On Fri, Jul 25, 2008 at 2:16 AM, Tim Starling tstarling@wikimedia.org wrote:
John Vandenberg wrote:
Hi,
I've been told that a large percentage of the EB1911 sits within the history of English Wikipedia, and a during a recent discussion about EB1911 here few checks indicate that this is possibly true, and that the EB1911 text imported into Wikipedia is from a decent transcription. In the following very long discussion, there are a two tables consisting of five Wikipedia articles starting with "A" and "B", a link to the Wikipedia revision consisting of the EB1911 text, a link to the copy now on Wikisource, and a link to the pagescan (set up by Tim Starling):
http://en.wikipedia.org/wiki/Wikipedia_talk:Plagiarism
I am interested in piecing together the history of the EB1911 import, because if this was as extensive as some claim, hidden in Wikipedia is possibly the best and most complete available transcription of EB1911, and I would like to work out a good algorithm to pull it out and put it on Wikisource, which has slowly been building an online copy that is true to the original.
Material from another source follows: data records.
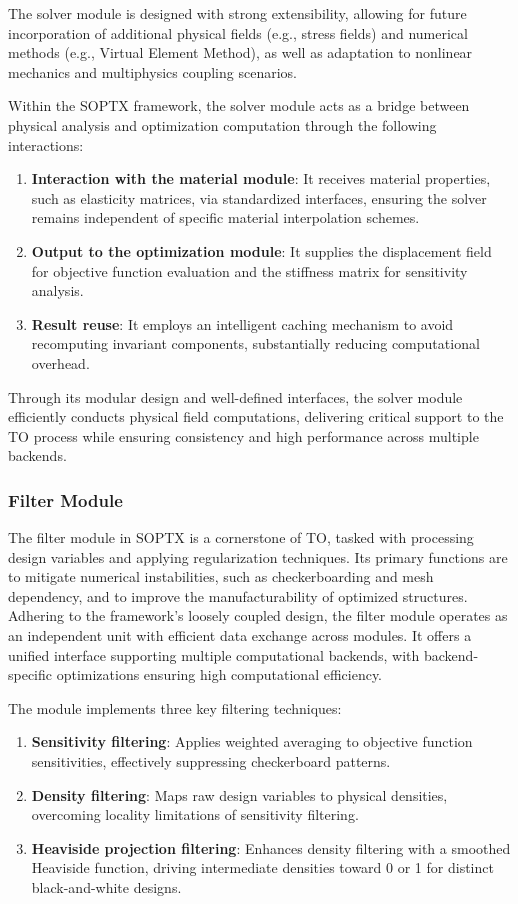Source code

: \documentclass[mathpazo]{cicp}
\begin{document}
The solver module is designed with strong extensibility, allowing for future incorporation of additional physical fields (e.g., stress fields) and numerical methods (e.g., Virtual Element Method), as well as adaptation to nonlinear mechanics and multiphysics coupling scenarios.

Within the SOPTX framework, the solver module acts as a bridge between physical analysis and optimization computation through the following interactions:
\begin{enumerate}
	\item \textbf{Interaction with the material module}: It receives material properties, such as elasticity matrices, via standardized interfaces, ensuring the solver remains independent of specific material interpolation schemes.
	\item \textbf{Output to the optimization module}: It supplies the displacement field for objective function evaluation and the stiffness matrix for sensitivity analysis.
	\item \textbf{Result reuse}: It employs an intelligent caching mechanism to avoid recomputing invariant components, substantially reducing computational overhead.
\end{enumerate}
Through its modular design and well-defined interfaces, the solver module efficiently conducts physical field computations, delivering critical support to the TO process while ensuring consistency and high performance across multiple backends.

\subsubsection{Filter Module}
The filter module in SOPTX is a cornerstone of TO, tasked with processing design variables and applying regularization techniques. Its primary functions are to mitigate numerical instabilities, such as checkerboarding and mesh dependency, and to improve the manufacturability of optimized structures. Adhering to the framework’s loosely coupled design, the filter module operates as an independent unit with efficient data exchange across modules. It offers a unified interface supporting multiple computational backends, with backend-specific optimizations ensuring high computational efficiency.

The module implements three key filtering techniques:
\begin{enumerate}
	\item \textbf{Sensitivity filtering}: Applies weighted averaging to objective function sensitivities, effectively suppressing checkerboard patterns.
	\item \textbf{Density filtering}: Maps raw design variables to physical densities, overcoming locality limitations of sensitivity filtering.
	\item \textbf{Heaviside projection filtering}: Enhances density filtering with a smoothed Heaviside function, driving intermediate densities toward 0 or 1 for distinct black-and-white designs.
\end{enumerate}
\end{document}
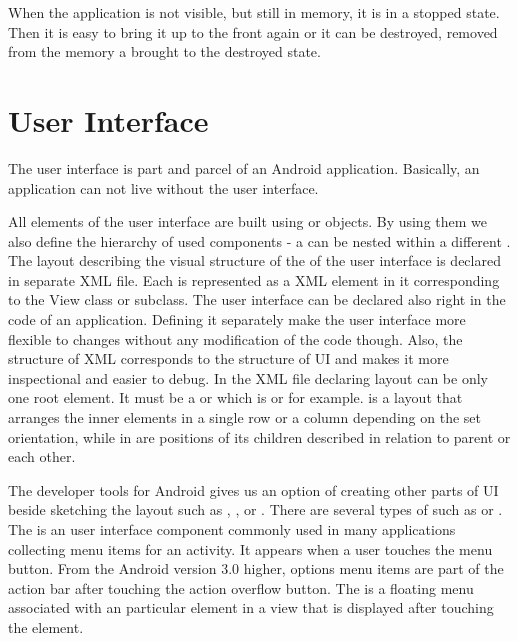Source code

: When the application is not visible, but still in memory, it is in a stopped state.
Then it is easy to bring it up to the front again or it can be destroyed, removed from the memory a brought to the destroyed state.




\section{User Interface}
\label{sec:ui}

The user interface is part and parcel of an Android application.
Basically, an application can not live without the user interface.

All elements of the user interface are built using  or  objects.
By using them we also define the hierarchy of used components - a  can be nested within a different .
The layout describing the visual structure of the  of the user interface is declared in separate XML file.
Each  is represented as a XML element in it corresponding to the View class or subclass.
The user interface can be declared also right in the code of an application. 
Defining it separately make the user interface more flexible to changes without any modification of the code though.
Also, the structure of XML corresponds to the structure of UI and makes it more inspectional and easier to debug.
In the XML file declaring layout can be only one root element. 
It must be a  or  which is  or  for example.
 is a layout that arranges the inner elements in a single row or a column depending on the set orientation, 
while in  are positions of its children described in relation to parent or each other.

The developer tools for Android gives us an option of creating other parts of UI beside sketching the layout such as , ,  or .
There are several types of  such as  or .
The  is an user interface component commonly used in many applications collecting menu items for an activity.
It appears when a user touches the menu button.
From the Android version 3\@.0 higher, options menu items are part of the action bar after touching the action overflow button.
The  is a floating menu associated with an particular element in a view that is displayed after touching the element.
Or maybe we can find whoever imported it, and re-use the import files.
This will benefit Wikipedia, as it will allow readers and editors to determine what parts of those Wikipedia article have not been altered since 1911, which will act as a caution flag for readers, and a todo item for editors. There is a WikiProject to go back and verify all of the articles imported from EB1911; this task can be better distributed if the task if the reader can see the original text without a degree in wiki-archeology.
http://en.wikipedia.org/wiki/WP:EB1911
The relevant Wikisource pages people may way to look at are:
http://en.wikisource.org/wiki/EB1911
and the "project page" for that effort is at
http://en.wikisource.org/wiki/WS:EB1911
and the complete set of scans in TIFF and PNG; I recommend installing the TIFF plugin, as those images are a joy to view and the plugin has a nice zoom interface.
The scan was never meant to just sit on my user page, Wikisource community members were meant to copy it to some relevant location and make links to it. They apparently didn't figure this out. I wrote the scanset extension for the benefit of all of Wikisource, not just for my user space.
You can find the details of the origin of the scan in my original mailing list post about the subject. The scan was made and distributed by a person who, for religious reasons, wanted to see this material disseminated as widely as possible. The scan was distributed as a CD set at low cost, and on the CD set, it was stated that there were no restrictions.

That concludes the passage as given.